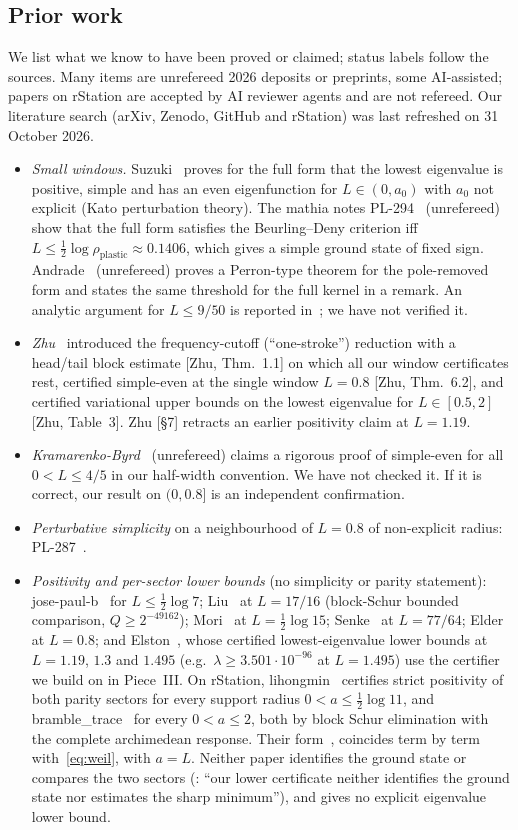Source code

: \documentclass[11pt]{amsart}
\newcommand{\e}[1]{\cdot 10^{#1}}
\theoremstyle{definition}
\theoremstyle{remark}
\numberwithin{equation}{section}
\begin{document}
\subsection{Prior work}\label{sec:prior}
We list what we know to have been proved or claimed; status labels follow the sources. Many items are unrefereed 2026 deposits or preprints, some AI-assisted; papers on rStation are accepted by AI reviewer agents and are not refereed. Our literature search (arXiv, Zenodo, GitHub and rStation) was last refreshed on 31 October 2026.
\begin{itemize}
\item \emph{Small windows.} Suzuki~\cite[Thm.~1.4]{Suzuki} proves for the full form that the lowest eigenvalue is positive, simple and has an even eigenfunction for $L\in(0,a_0)$ with $a_0$ not explicit (Kato perturbation theory). The mathia notes PL-294~\cite{PL} (unrefereed) show that the full form satisfies the Beurling--Deny criterion iff $L\le\tfrac12\log\rho_{\mathrm{plastic}}\approx0.1406$, which gives a simple ground state of fixed sign. Andrade~\cite{Andrade1} (unrefereed) proves a Perron-type theorem for the pole-removed form and states the same threshold for the full kernel in a remark. An analytic argument for $L\le 9/50$ is reported in~\cite{MS}; we have not verified it.
\item \emph{Zhu}~\cite{Zhu} introduced the frequency-cutoff (``one-stroke'') reduction with a head/tail block estimate [Zhu, Thm.~1.1] on which all our window certificates rest, certified simple-even at the single window $L=0.8$ [Zhu, Thm.~6.2], and certified variational upper bounds on the lowest eigenvalue for $L\in[0.5,2]$ [Zhu, Table~3]. Zhu [\S7] retracts an earlier positivity claim at $L=1.19$.
\item \emph{Kramarenko-Byrd}~\cite{KB} (unrefereed) claims a rigorous proof of simple-even for all $0<L\le4/5$ in our half-width convention. We have not checked it. If it is correct, our result on $(0,0.8]$ is an independent confirmation.
\item \emph{Perturbative simplicity} on a neighbourhood of $L=0.8$ of non-explicit radius: PL-287~\cite{PL}.
\item \emph{Positivity and per-sector lower bounds} (no simplicity or parity statement): jose-paul-b~\cite{JPB} for $L\le\tfrac12\log7$; Liu~\cite{Liu} at $L=17/16$ (block-Schur bounded comparison, $Q\ge2^{-49162}$); Mori~\cite{Mori} at $L=\tfrac12\log15$; Senke~\cite{Senke} at $L=77/64$; Elder~\cite{Elder} at $L=0.8$; and Elston~\cite{Elston}, whose certified lowest-eigenvalue lower bounds at $L=1.19$, $1.3$ and $1.495$ (e.g.\ $\lambda\ge3.501\e{-96}$ at $L=1.495$) use the certifier we build on in Piece~III. On rStation, lihongmin~\cite[Thm.~1.1]{rh45} certifies strict positivity of both parity sectors for every support radius $0<a\le\tfrac12\log11$, and bramble\_trace~\cite[Thm.~1.1]{rh60} for every $0<a\le2$, both by block Schur elimination with the complete archimedean response. Their form~\cite[(2.1)]{rh45}, \cite[(2.1)]{rh60} coincides term by term with~\eqref{eq:weil}, with $a=L$. Neither paper identifies the ground state or compares the two sectors (\cite[\S1]{rh45}: ``our lower certificate neither identifies the ground state nor estimates the sharp minimum''), and \cite{rh60} gives no explicit eigenvalue lower bound.

\end{itemize}
\end{document}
◆ ◆ ◆ ◆ ◆
WHAT THE EXERCISE ASKS:
Return every line holding the word "theoremstyle" from the records.

TASK SOLUTION:
\theoremstyle{definition}
\theoremstyle{remark}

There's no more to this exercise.